Rule 18(6) provides:
"A
party who in his pleading relies upon a contract shall state whether
the contract is written or oral and when, where and
by whom it was
concluded and if the contract is written a true copy thereof or
of
the part relied on in the pleading shall be annexed to the pleading
."
(My emphasis)
A simple summons being different from a combined summons
GRlESEL J in
Absa Bank v Janse van Rensburg and Another (supra)
at
page 180 paragraph [16]G said:
"it
would be incongruous to have a more onerous requirement in respect of
a simple summons - in other words, it should be open
to a plaintiff
who relies on a portion only of a voluminous written agreement, only
to attach such portion to the summons and not
the whole document."
[13] Two issues need consideration and these are whether
applicant was supposed to have annexed Part A of the agreement and
whether
the simple summons read with  annexures A l and A2 is
adequate for applicant to be entitled to the summary judgment prayed

for by it.
[14] Clearly, according to the simple summons,
applicant, for its cause of action, relies on annexures A l , A2 and
the debt restructuring
or re-arrangement order dated 8 June 2011 in
terms of which respondents were to pay applicant an amount of R3
124.29.
[15] Mr Mollentze, for the applicant, submitted that:
1.
respondents
admitted the breach of the re-arrangement order in that they conceded
that they had not properly  complied with
the provisions of the
order.
2.
the credit
agreement was enforceable without further notice once a
debt-rearrangement order was breached. This submission is in
line
with the decision of
Ferris and Another v
Firstrand Bank
2014 (3) SA 39
at paragraph
[18] B page 46 MOSENEKE ACJ said:
"While
Firstrand
is not entitled to rely on
this section (ie section 86(1)) for enforcement of the loan because
notice was not properly given,
it was independently entitled to
enforce the loan on the basis of the breach of the debt-restructuring
order and the provisions
of the debt-restructuring order itself."
(my emphasis)
It is noteworthy that applicant attached the
re-arrangement order. This, in my view, is adequate compliance with
the Rules.
[16] Paragraph 6 on page 9 of the paginated papers
reveals that respondents in the months referred to therein failed to
honour the
re-arrangement agreement to the extent shown therein.
[17] It is clear from paragraph 9 on page 10 of the
papers that as at 6 March 2015 the respondents were in arrears with
their payments
in an amount of R94 541.30. This has not been denied.
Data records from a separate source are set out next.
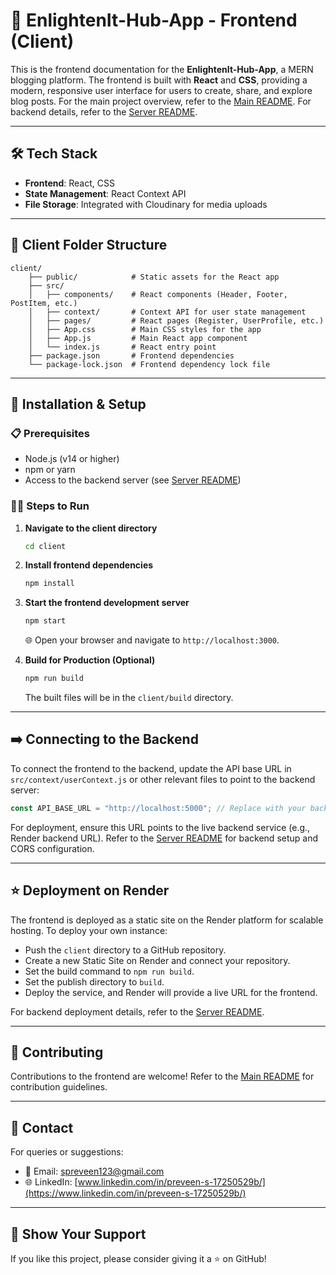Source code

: # 🌟 EnlightenIt-Hub-App - Frontend (Client)

This is the frontend documentation for the **EnlightenIt-Hub-App**, a MERN blogging platform. The frontend is built with **React** and **CSS**, providing a modern, responsive user interface for users to create, share, and explore blog posts. For the main project overview, refer to the [Main README](../README.md). For backend details, refer to the [Server README](../server/README.md).

---

## 🛠️ Tech Stack
- **Frontend**: React, CSS
- **State Management**: React Context API
- **File Storage**: Integrated with Cloudinary for media uploads

---

## 📂 Client Folder Structure
```plaintext
client/
    ├── public/            # Static assets for the React app
    ├── src/
    │   ├── components/    # React components (Header, Footer, PostItem, etc.)
    │   ├── context/       # Context API for user state management
    │   ├── pages/         # React pages (Register, UserProfile, etc.)
    │   ├── App.css        # Main CSS styles for the app
    │   ├── App.js         # Main React app component
    │   └── index.js       # React entry point
    ├── package.json       # Frontend dependencies
    └── package-lock.json  # Frontend dependency lock file
```

---

## 🧪 Installation & Setup
### 📋 Prerequisites
- Node.js (v14 or higher)
- npm or yarn
- Access to the backend server (see [Server README](../server/README.md))

### 🧑‍💻 Steps to Run
1. **Navigate to the client directory**
   ```bash
   cd client
   ```

2. **Install frontend dependencies**
   ```bash
   npm install
   ```

3. **Start the frontend development server**
   ```bash
   npm start
   ```
   🌐 Open your browser and navigate to `http://localhost:3000`.

4. **Build for Production (Optional)**
   ```bash
   npm run build
   ```
   The built files will be in the `client/build` directory.

---

## ➡️ Connecting to the Backend
To connect the frontend to the backend, update the API base URL in `src/context/userContext.js` or other relevant files to point to the backend server:

```javascript
const API_BASE_URL = "http://localhost:5000"; // Replace with your backend URL
```

For deployment, ensure this URL points to the live backend service (e.g., Render backend URL). Refer to the [Server README](../server/README.md) for backend setup and CORS configuration.

---

## ⭐ Deployment on Render
The frontend is deployed as a static site on the Render platform for scalable hosting. To deploy your own instance:
- Push the `client` directory to a GitHub repository.
- Create a new Static Site on Render and connect your repository.
- Set the build command to `npm run build`.
- Set the publish directory to `build`.
- Deploy the service, and Render will provide a live URL for the frontend.

For backend deployment details, refer to the [Server README](../server/README.md).

---

## 🤝 Contributing
Contributions to the frontend are welcome! Refer to the [Main README](../README.md) for contribution guidelines.

---

## 📧 Contact
For queries or suggestions:
- 📩 Email: [spreveen123@gmail.com](mailto:spreveen123@gmail.com)
- 🌐 LinkedIn: [www.linkedin.com/in/preveen-s-17250529b/](https://www.linkedin.com/in/preveen-s-17250529b/)

---

## 🌟 Show Your Support
If you like this project, please consider giving it a ⭐ on GitHub!
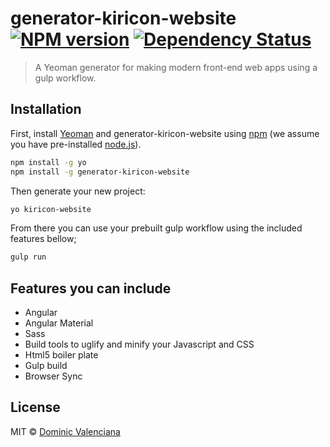 # generator-kiricon-website [![NPM version][npm-image]][npm-url] [![Dependency Status][daviddm-image]][daviddm-url]
> A Yeoman generator for making modern front-end web apps using a gulp workflow. 

## Installation

First, install [Yeoman](http://yeoman.io) and generator-kiricon-website using [npm](https://www.npmjs.com/) (we assume you have pre-installed [node.js](https://nodejs.org/)).

```bash
npm install -g yo
npm install -g generator-kiricon-website
```

Then generate your new project:

```bash
yo kiricon-website
```

From there you can use your prebuilt gulp workflow using the included features bellow;

```bash
gulp run
```

## Features you can include
* Angular
* Angular Material
* Sass
* Build tools to uglify and minify your Javascript and CSS
* Html5 boiler plate
* Gulp build
* Browser Sync


## License

MIT © [Dominic Valenciana](https://valenciana.me)


[npm-image]: https://badge.fury.io/js/generator-kiricon-website.svg
[npm-url]: https://npmjs.org/package/generator-kiricon-website
[travis-image]: https://travis-ci.org/kiricon/generator-kiricon-website.svg?branch=master
[travis-url]: https://travis-ci.org/kiricon/generator-kiricon-website
[daviddm-image]: https://david-dm.org/kiricon/generator-kiricon-website.svg?theme=shields.io
[daviddm-url]: https://david-dm.org/kiricon/generator-kiricon-website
All the deponent to the opposing affidavit says in paragraph 3.2 on
page
62 of the papers is as follows:
"Although I did not make payments for certain
months, this due to industrial action in the mining industry which
resulted in
me not receiving any salary, I did make additional
payments in subsequent months to catch up
(sic)
the payments
which had been skipped due to circumstances beyond my control. In
confirmation of the aforesaid I attach here with
(sic),
as
Annexure AM2, a creditor statement from my debt counsellor which
clearly indicates the additional payments.
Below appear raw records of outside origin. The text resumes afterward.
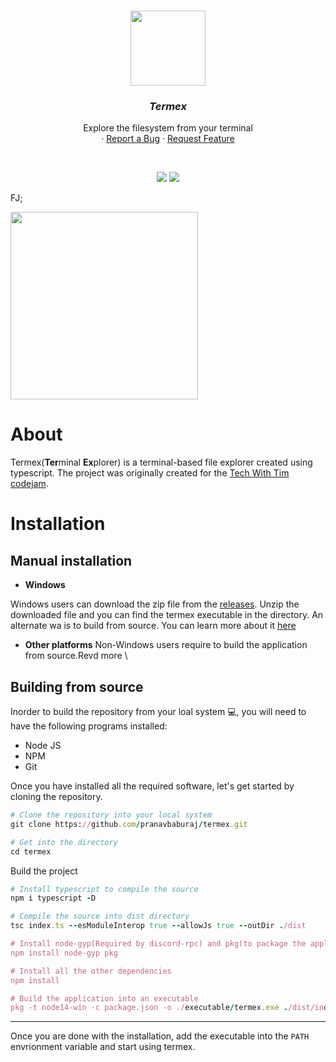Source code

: <br />
<p align="center">
  <img src="https://i.imgur.com/uP8MCw0.gif" height="120">
  <h3 align="center"><i><strong>Termex</strong></i></h3>

  <p align="center">
    Explore the filesystem from your terminal
  <br />
<!--     <a href="https://github.com/pranavbaburaj/polyglot/blob/main/docs/README.md">📖 Documentation</a> -->
    ·
    <a href="https://github.com/pranavbaburaj/termex/issues">Report a Bug</a>
    ·
    <a href="https://github.com/pranavbaburaj/termex/pulls">Request Feature</a>
  </p>
  <br>
  <p align="center">
    <img src="https://img.shields.io/discord/808537055177080892.svg">
    <img src="https://badges.frapsoft.com/os/v1/open-source.svg?v=103">   
  </p>
FJ;
  <br />

</p>

<img src="https://images-ext-1.discordapp.net/external/yHZl7YciYueiLCGiieiGcVMLjETEXBFFVdauFU4Gmrg/%3Ftoken%3DAQ34QMO5UFN2JQTSEICGU7DA3V2QQ/https/raw.githubusercontent.com/pranavbaburaj/termex/main/assets/vid.gif" height="300">

# About

Termex(**Ter**minal **Ex**plorer) is a terminal-based file explorer created using typescript. The project was originally created for the [Tech With Tim codejam](https://twtcodejam.net).

# Installation

## Manual installation

- **Windows**

Windows users can download the zip file from the [releases](https://github.com/pranavbaburaj/termex/releases/latest/). Unzip the downloaded file and you can find the termex executable in the directory. An alternate wa is to build from source. You can learn more about it [here](https://github.com/pranavbaburaj/termex#building-from-source)

- **Other platforms**
Non-Windows users require to build the application from source.Revd more \

## Building from source

Inorder to build the repository from your loal system 💻, you will need to have the following programs installed:

- Node JS
- NPM
- Git

Once you have installed all the required software, let's get started by cloning the repository.

```rb
# Clone the repository into your local system
git clone https://github.com/pranavbaburaj/termex.git

# Get into the directory
cd termex
```
Build the project
```rb
# Install typescript to compile the source
npm i typescript -D

# Compile the source into dist directory
tsc index.ts --esModuleInterop true --allowJs true --outDir ./dist

# Install node-gyp(Required by discord-rpc) and pkg(to package the application)
npm install node-gyp pkg 

# Install all the other dependencies
npm install

# Build the application into an executable
pkg -t node14-win -c package.json -o ./executable/termex.exe ./dist/index.js
```

<hr>

Once you are done with the installation, add the executable into the `PATH` envrionment variable and start using termex.

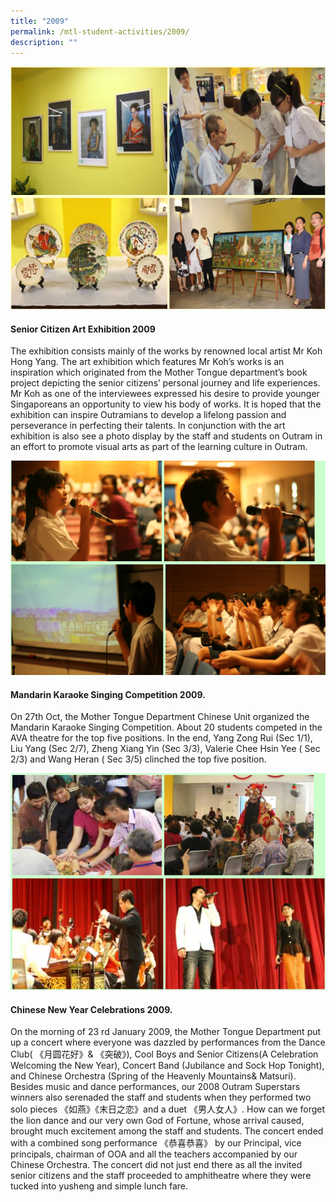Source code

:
 ```yaml
---
title: "2009"
permalink: /mtl-student-activities/2009/
description: ""
---
```

![](/images/MTL%20Student%20Activities/2009/A1.png)

#### **Senior Citizen Art Exhibition 2009**

The exhibition consists mainly of the works by renowned local artist Mr Koh Hong Yang. The art exhibition which features Mr Koh’s works is an inspiration which originated from the Mother Tongue department’s book project depicting the senior citizens’ personal journey and life experiences. Mr Koh as one of the interviewees expressed his desire to provide younger Singaporeans an opportunity to view his body of works. It is hoped that the exhibition can inspire Outramians to develop a lifelong passion and perseverance in perfecting their talents. In conjunction with the art exhibition is also see a photo display by the staff and students on Outram in an effort to promote visual arts as part of the learning culture in Outram.

![](/images/MTL%20Student%20Activities/2009/A2.png)

#### **Mandarin Karaoke Singing Competition 2009.**

On 27th Oct, the Mother Tongue Department Chinese Unit organized the Mandarin Karaoke Singing Competition. About 20 students competed in the AVA theatre for the top five positions. In the end, Yang Zong Rui (Sec 1/1), Liu Yang (Sec 2/7), Zheng Xiang Yin (Sec 3/3), Valerie Chee Hsin Yee ( Sec 2/3) and Wang Heran ( Sec 3/5) clinched the top five position.

![](/images/MTL%20Student%20Activities/2009/A3.png)

#### **Chinese New Year Celebrations 2009.**

On the morning of 23 rd January 2009, the Mother Tongue Department put up a concert where everyone was dazzled by performances from the Dance Club( 《月圆花好》& 《突破》), Cool Boys and Senior Citizens(A Celebration Welcoming the New Year), Concert Band (Jubilance and Sock Hop Tonight), and Chinese Orchestra (Spring of the Heavenly Mountains& Matsuri). Besides music and dance performances, our 2008 Outram Superstars winners also serenaded the staff and students when they performed two solo pieces 《如燕》《末日之恋》and a duet 《男人女人》. How can we forget the lion dance and our very own God of Fortune, whose arrival caused, brought much excitement among the staff and students. The concert ended with a combined song performance 《恭喜恭喜》 by our Principal, vice principals, chairman of OOA and all the teachers accompanied by our Chinese Orchestra. The concert did not just end there as all the invited senior citizens and the staff proceeded to amphitheatre where they were tucked into yusheng and simple lunch fare.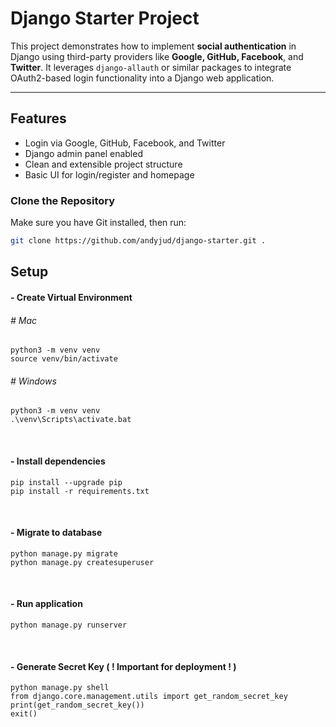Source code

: <!-- #### Video Tutorial for this project -->
<!-- https://youtu.be/SQ4A7Q6_md8 -->
<!-- git clone https://github.com/andyjud/django-starter.git . && rm -rf .git -->

# Django Starter Project

This project demonstrates how to implement **social authentication** in Django using third-party providers like **Google, GitHub, Facebook**, and **Twitter**. It leverages `django-allauth` or similar packages to integrate OAuth2-based login functionality into a Django web application.

---

## Features

- Login via Google, GitHub, Facebook, and Twitter
- Django admin panel enabled
- Clean and extensible project structure
- Basic UI for login/register and homepage


### Clone the Repository

Make sure you have Git installed, then run:

```bash
git clone https://github.com/andyjud/django-starter.git .
```

## Setup

#### - Create Virtual Environment
###### # Mac
```
python3 -m venv venv
source venv/bin/activate
```

###### # Windows
```
python3 -m venv venv
.\venv\Scripts\activate.bat
```

<br>

#### - Install dependencies
```
pip install --upgrade pip
pip install -r requirements.txt
```

<br>

#### - Migrate to database
```
python manage.py migrate
python manage.py createsuperuser
```

<br>

#### - Run application
```
python manage.py runserver
```

<br>

#### - Generate Secret Key ( ! Important for deployment ! )
```
python manage.py shell
from django.core.management.utils import get_random_secret_key
print(get_random_secret_key())
exit()
```


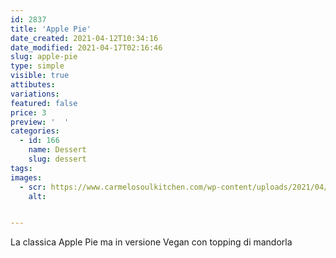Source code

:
 ```yaml
---
id: 2837
title: 'Apple Pie'
date_created: 2021-04-12T10:34:16
date_modified: 2021-04-17T02:16:46
slug: apple-pie
type: simple
visible: true
attibutes: 
variations:
featured: false
price: 3
preview: '  '
categories: 
  - id: 166
    name: Dessert
    slug: dessert
tags: 
images: 
  - scr: https://www.carmelosoulkitchen.com/wp-content/uploads/2021/04/Apple-Pier-Veg.png
    alt: 


---
```


<p>La classica Apple Pie ma in versione Vegan con topping di mandorla<span class="Apple-converted-space"> </span></p>

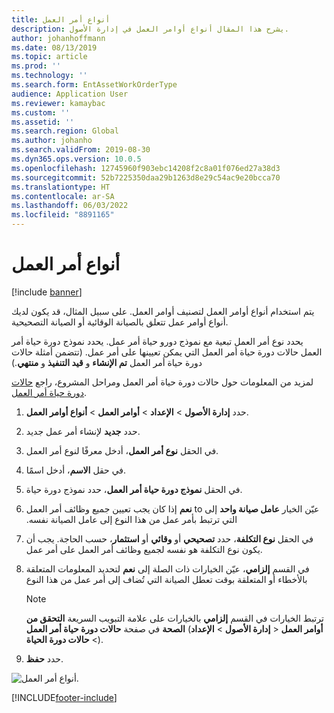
 ```yaml
---
title: أنواع أمر العمل
description: يشرح هذا المقال أنواع أوامر العمل في إدارة الأصول.
author: johanhoffmann
ms.date: 08/13/2019
ms.topic: article
ms.prod: ''
ms.technology: ''
ms.search.form: EntAssetWorkOrderType
audience: Application User
ms.reviewer: kamaybac
ms.custom: ''
ms.assetid: ''
ms.search.region: Global
ms.author: johanho
ms.search.validFrom: 2019-08-30
ms.dyn365.ops.version: 10.0.5
ms.openlocfilehash: 12745960f903ebc14208f2c8a01f076ed27a38d3
ms.sourcegitcommit: 52b7225350daa29b1263d8e29c54ac9e20bcca70
ms.translationtype: HT
ms.contentlocale: ar-SA
ms.lasthandoff: 06/03/2022
ms.locfileid: "8891165"
---
```

# <a name="work-order-types"></a>أنواع أمر العمل

[!include [banner](../../includes/banner.md)]

 

يتم استخدام أنواع أوامر العمل لتصنيف أوامر العمل. على سبيل المثال، قد يكون لديك أنواع أوامر عمل تتعلق بالصيانة الوقائية أو الصيانة التصحيحية.

يحدد نوع أمر العمل تبعية مع نموذج دورو حياة أمر عمل. يحدد نموذج دورة حياة أمر العمل حالات دورة حياة أمر العمل التي يمكن تعيينها على أمر عمل. (تتضمن أمثلة حالات دورة حياة أمر العمل **تم الإنشاء** و **قيد التنفيذ‬** و **منتهي**.)

لمزيد من المعلومات حول حالات دورة حياة أمر العمل ومراحل المشروع، راجع [حالات دورة حياة أمر العمل](work-order-lifecycle-states.md).

1. حدد **إدارة الأصول** \> **الإعداد** \> **أوامر العمل** \> **أنواع أوامر العمل**.
2. حدد **جديد** لإنشاء أمر عمل جديد.
3. في الحقل **نوع أمر العمل**، أدخل معرفًا لنوع أمر العمل.
4. في حقل **الاسم**، أدخل اسمًا.
5. في الحقل **نموذج دورة حياة أمر العمل‬**، حدد نموذج دورة حياة.
5. عيّن الخيار **عامل صيانة واحد‬‏‫** إلى to **نعم** إذا كان يجب تعيين جميع وظائف أمر العمل التي ترتبط بأمر عمل من هذا النوع إلى عامل الصيانة نفسه.
6. في الحقل **نوع التكلفة**، حدد **تصحيحي** أو **وقائي** أو **استثمار**، حسب الحاجة. يجب أن يكون نوع التكلفة هو نفسه لجميع وظائف أمر العمل على أمر عمل.
7. في القسم **إلزامي**، عيّن الخيارات ذات الصلة إلى **نعم** لتحديد المعلومات المتعلقة بالأخطاء أو المتعلقة بوقت تعطل الصيانة التي تُضاف إلى أمر عمل من هذا النوع

    > [!NOTE]
    > ترتبط الخيارات في القسم **إلزامي** بالخيارات على علامة التبويب السريعة **التحقق من الصحة** في صفحة **حالات دورة حياة أمر العمل** (**إدارة الأصول** \> **الإعداد‏‎** \> **أوامر العمل** \> **حالات دورة الحياة**).

8. حدد **حفظ**.

![أنواع أمر العمل.](media/16-setup-for-work-orders.png)


[!INCLUDE[footer-include](../../../includes/footer-banner.md)]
[18] Paragraph 3.2 reveals the concession of non-payment
made by the deponent to the opposing affidavit. The paragraph fails
to
indicate the total additional payments that he made. The paragraph
fails to reveal if all the arrears have been paid and in fact
does
not deny that there are still arrears amounting to a substantial
amount. Annexure AM2 is more in line with the payment history
of the
deponent as revealed by applicant.
[19] It is noteworthy that respondents:
1.
do not
dispute that they applied for debt review;
2.
the debt
re-arrangement was granted by the court;
3.
they are in
arrears with their payments in terms of the debt re-arrangement
order; and
4.
that they do
not dispute the terms and conditions.
[20] A proper cause of action, in my view, has been
demonstrated by applicant which, in my view, is entitled to the order
sought.
[21] Respondents' only defence as demonstrated in the
papers is that the summons fails to comply with Rule 18(6) of the
Uniform
Rules of Court. This defence, as shown above, is without
merit. Mr Greef, for respondents, in any event, when arguing the
matter
conceded that it was common cause that there had been no
compliance with the debt re-arrangement order.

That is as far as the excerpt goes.